Saturday, July 11, 2009

US shielded allied warlord from war crimes investigation

The Bush administration repeatedly sought to block investigations into alleged killings of up to 2,000 Taliban prisoners by a US-backed Afghan warlord in 2001, The New York Times reported Friday.

Top US officials discouraged separate probes by the Federal Bureau of Investigation (FBI), the State Department and the Pentagon into the mass killings because it was conducted by the forces of General Abdul Rashid Dostam, a warlord then on the Central Intelligence Agency's payroll, the Times said on its website.

This is yet another example of the US supporting murderers and rapists since they invaded Afghanistan after 9-11.

Dostam's militia had worked closely with US Special Forces during the US-led invasion and was part of the Northern Alliance, which helped the United States topple the Taliban.

Washington was later concerned that an investigation could hurt Afghan President Hamid Karzai, who had the support of George W. Bush's administration, because Dostam served as a defense official in the fledgling government.

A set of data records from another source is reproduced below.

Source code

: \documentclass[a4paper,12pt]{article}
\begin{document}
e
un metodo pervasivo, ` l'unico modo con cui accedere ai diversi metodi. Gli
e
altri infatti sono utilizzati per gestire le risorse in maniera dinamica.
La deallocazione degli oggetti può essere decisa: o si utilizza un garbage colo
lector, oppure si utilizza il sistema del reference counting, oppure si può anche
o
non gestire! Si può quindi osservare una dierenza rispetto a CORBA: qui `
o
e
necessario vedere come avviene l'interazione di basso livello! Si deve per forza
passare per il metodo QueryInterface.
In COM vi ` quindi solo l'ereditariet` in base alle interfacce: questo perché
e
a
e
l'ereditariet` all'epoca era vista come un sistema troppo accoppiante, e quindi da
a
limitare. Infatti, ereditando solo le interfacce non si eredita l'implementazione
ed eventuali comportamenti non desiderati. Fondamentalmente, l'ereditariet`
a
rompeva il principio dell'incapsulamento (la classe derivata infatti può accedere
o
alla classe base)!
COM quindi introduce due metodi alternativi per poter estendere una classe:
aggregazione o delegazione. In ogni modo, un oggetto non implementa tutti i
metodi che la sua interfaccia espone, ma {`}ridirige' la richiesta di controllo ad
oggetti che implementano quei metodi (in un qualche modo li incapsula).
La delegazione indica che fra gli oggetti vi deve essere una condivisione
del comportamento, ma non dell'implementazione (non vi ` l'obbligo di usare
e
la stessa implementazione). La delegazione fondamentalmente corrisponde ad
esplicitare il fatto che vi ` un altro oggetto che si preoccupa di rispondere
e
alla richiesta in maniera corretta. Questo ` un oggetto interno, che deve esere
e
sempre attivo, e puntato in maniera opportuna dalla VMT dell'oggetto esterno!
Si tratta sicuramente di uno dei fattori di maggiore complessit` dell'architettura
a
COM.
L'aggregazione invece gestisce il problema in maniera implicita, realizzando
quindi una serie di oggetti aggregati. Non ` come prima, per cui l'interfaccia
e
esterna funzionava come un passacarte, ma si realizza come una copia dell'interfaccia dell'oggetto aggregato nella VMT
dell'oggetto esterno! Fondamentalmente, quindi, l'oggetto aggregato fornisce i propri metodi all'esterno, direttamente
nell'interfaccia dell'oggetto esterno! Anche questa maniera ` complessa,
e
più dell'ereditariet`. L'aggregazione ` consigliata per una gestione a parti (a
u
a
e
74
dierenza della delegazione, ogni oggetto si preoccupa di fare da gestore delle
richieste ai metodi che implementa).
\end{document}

“At the White House, nobody said no to an investigation, but nobody ever said yes, either,” said Pierre Prosper, the former American ambassador for war crimes issues. “The first reaction of everybody there was, ‘Oh, this is a sensitive issue; this is a touchy issue politically.’ ”

Dostam, whose alleged killings may have amounted to the biggest war crime in Afghanistan since the 2001 invasion, was reinstated to his post last month after being suspended last year for allegedly threatening a political opponent at gunpoint.

But he remains in exile in Turkey, and US officials have pressed his sponsors there to delay his return to Afghanistan, the Times said, citing an official briefed on the matter.

The killings took place in late November 2001, shortly after the invasion that ousted Kabul's Taliban government.

Taliban prisoners captured by Dostam's forces after a major battle in northeastern Kunduz province were allegedly packed into shipping containers and left to suffocate, or were shot through the container walls, before being buried in mass graves.